BEGIN Excerpted records

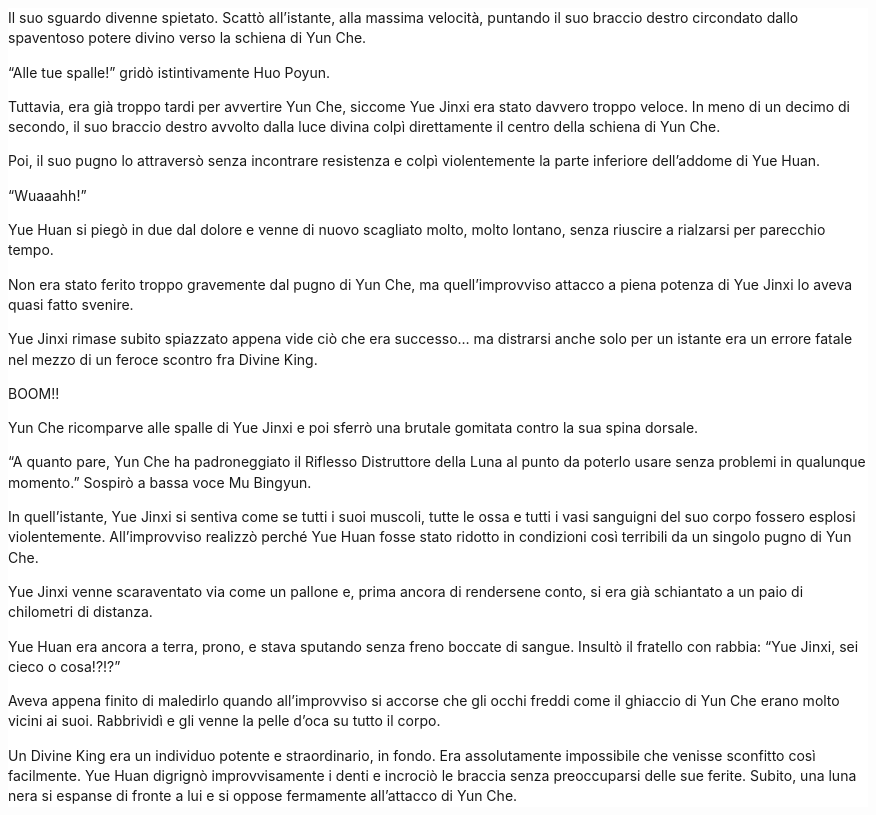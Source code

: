 
Il suo sguardo divenne spietato. Scattò all’istante, alla massima velocità, puntando il suo braccio destro circondato dallo spaventoso potere divino verso la schiena di Yun Che.


“Alle tue spalle!” gridò istintivamente Huo Poyun.


Tuttavia, era già troppo tardi per avvertire Yun Che, siccome Yue Jinxi era stato davvero troppo veloce. In meno di un decimo di secondo, il suo braccio destro avvolto dalla luce divina colpì direttamente il centro della schiena di Yun Che.


Poi, il suo pugno lo attraversò senza incontrare resistenza e colpì violentemente la parte inferiore dell’addome di Yue Huan.


“Wuaaahh!”


Yue Huan si piegò in due dal dolore e venne di nuovo scagliato molto, molto lontano, senza riuscire a rialzarsi per parecchio tempo.


Non era stato ferito troppo gravemente dal pugno di Yun Che, ma quell’improvviso attacco a piena potenza di Yue Jinxi lo aveva quasi fatto svenire.


Yue Jinxi rimase subito spiazzato appena vide ciò che era successo… ma distrarsi anche solo per un istante era un errore fatale nel mezzo di un feroce scontro fra Divine King.


BOOM!!


Yun Che ricomparve alle spalle di Yue Jinxi e poi sferrò una brutale gomitata contro la sua spina dorsale.


“A quanto pare, Yun Che ha padroneggiato il Riflesso Distruttore della Luna al punto da poterlo usare senza problemi in qualunque momento.” Sospirò a bassa voce Mu Bingyun.


In quell’istante, Yue Jinxi si sentiva come se tutti i suoi muscoli, tutte le ossa e tutti i vasi sanguigni del suo corpo fossero esplosi violentemente. All’improvviso realizzò perché Yue Huan fosse stato ridotto in condizioni così terribili da un singolo pugno di Yun Che.


Yue Jinxi venne scaraventato via come un pallone e, prima ancora di rendersene conto, si era già schiantato a un paio di chilometri di distanza.


Yue Huan era ancora a terra, prono, e stava sputando senza freno boccate di sangue. Insultò il fratello con rabbia: “Yue Jinxi, sei cieco o cosa!?!?”


Aveva appena finito di maledirlo quando all’improvviso si accorse che gli occhi freddi come il ghiaccio di Yun Che erano molto vicini ai suoi. Rabbrividì e gli venne la pelle d’oca su tutto il corpo.


Un Divine King era un individuo potente e straordinario, in fondo. Era assolutamente impossibile che venisse sconfitto così facilmente. Yue Huan digrignò improvvisamente i denti e incrociò le braccia senza preoccuparsi delle sue ferite. Subito, una luna nera si espanse di fronte a lui e si oppose fermamente all’attacco di Yun Che.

END Excerpted records

▸ Task statement:
Retype the data above exactly. Do not carry over any images.

▸ Final answer:
Source code

: 
Il suo sguardo divenne spietato. Scattò all’istante, alla massima velocità, puntando il suo braccio destro circondato dallo spaventoso potere divino verso la schiena di Yun Che.


“Alle tue spalle!” gridò istintivamente Huo Poyun.


Tuttavia, era già troppo tardi per avvertire Yun Che, siccome Yue Jinxi era stato davvero troppo veloce. In meno di un decimo di secondo, il suo braccio destro avvolto dalla luce divina colpì direttamente il centro della schiena di Yun Che.


Poi, il suo pugno lo attraversò senza incontrare resistenza e colpì violentemente la parte inferiore dell’addome di Yue Huan.


“Wuaaahh!”


Yue Huan si piegò in due dal dolore e venne di nuovo scagliato molto, molto lontano, senza riuscire a rialzarsi per parecchio tempo.


Non era stato ferito troppo gravemente dal pugno di Yun Che, ma quell’improvviso attacco a piena potenza di Yue Jinxi lo aveva quasi fatto svenire.


Yue Jinxi rimase subito spiazzato appena vide ciò che era successo… ma distrarsi anche solo per un istante era un errore fatale nel mezzo di un feroce scontro fra Divine King.


BOOM!!


Yun Che ricomparve alle spalle di Yue Jinxi e poi sferrò una brutale gomitata contro la sua spina dorsale.


“A quanto pare, Yun Che ha padroneggiato il Riflesso Distruttore della Luna al punto da poterlo usare senza problemi in qualunque momento.” Sospirò a bassa voce Mu Bingyun.


In quell’istante, Yue Jinxi si sentiva come se tutti i suoi muscoli, tutte le ossa e tutti i vasi sanguigni del suo corpo fossero esplosi violentemente. All’improvviso realizzò perché Yue Huan fosse stato ridotto in condizioni così terribili da un singolo pugno di Yun Che.


Yue Jinxi venne scaraventato via come un pallone e, prima ancora di rendersene conto, si era già schiantato a un paio di chilometri di distanza.


Yue Huan era ancora a terra, prono, e stava sputando senza freno boccate di sangue. Insultò il fratello con rabbia: “Yue Jinxi, sei cieco o cosa!?!?”


Aveva appena finito di maledirlo quando all’improvviso si accorse che gli occhi freddi come il ghiaccio di Yun Che erano molto vicini ai suoi. Rabbrividì e gli venne la pelle d’oca su tutto il corpo.


Un Divine King era un individuo potente e straordinario, in fondo. Era assolutamente impossibile che venisse sconfitto così facilmente. Yue Huan digrignò improvvisamente i denti e incrociò le braccia senza preoccuparsi delle sue ferite. Subito, una luna nera si espanse di fronte a lui e si oppose fermamente all’attacco di Yun Che.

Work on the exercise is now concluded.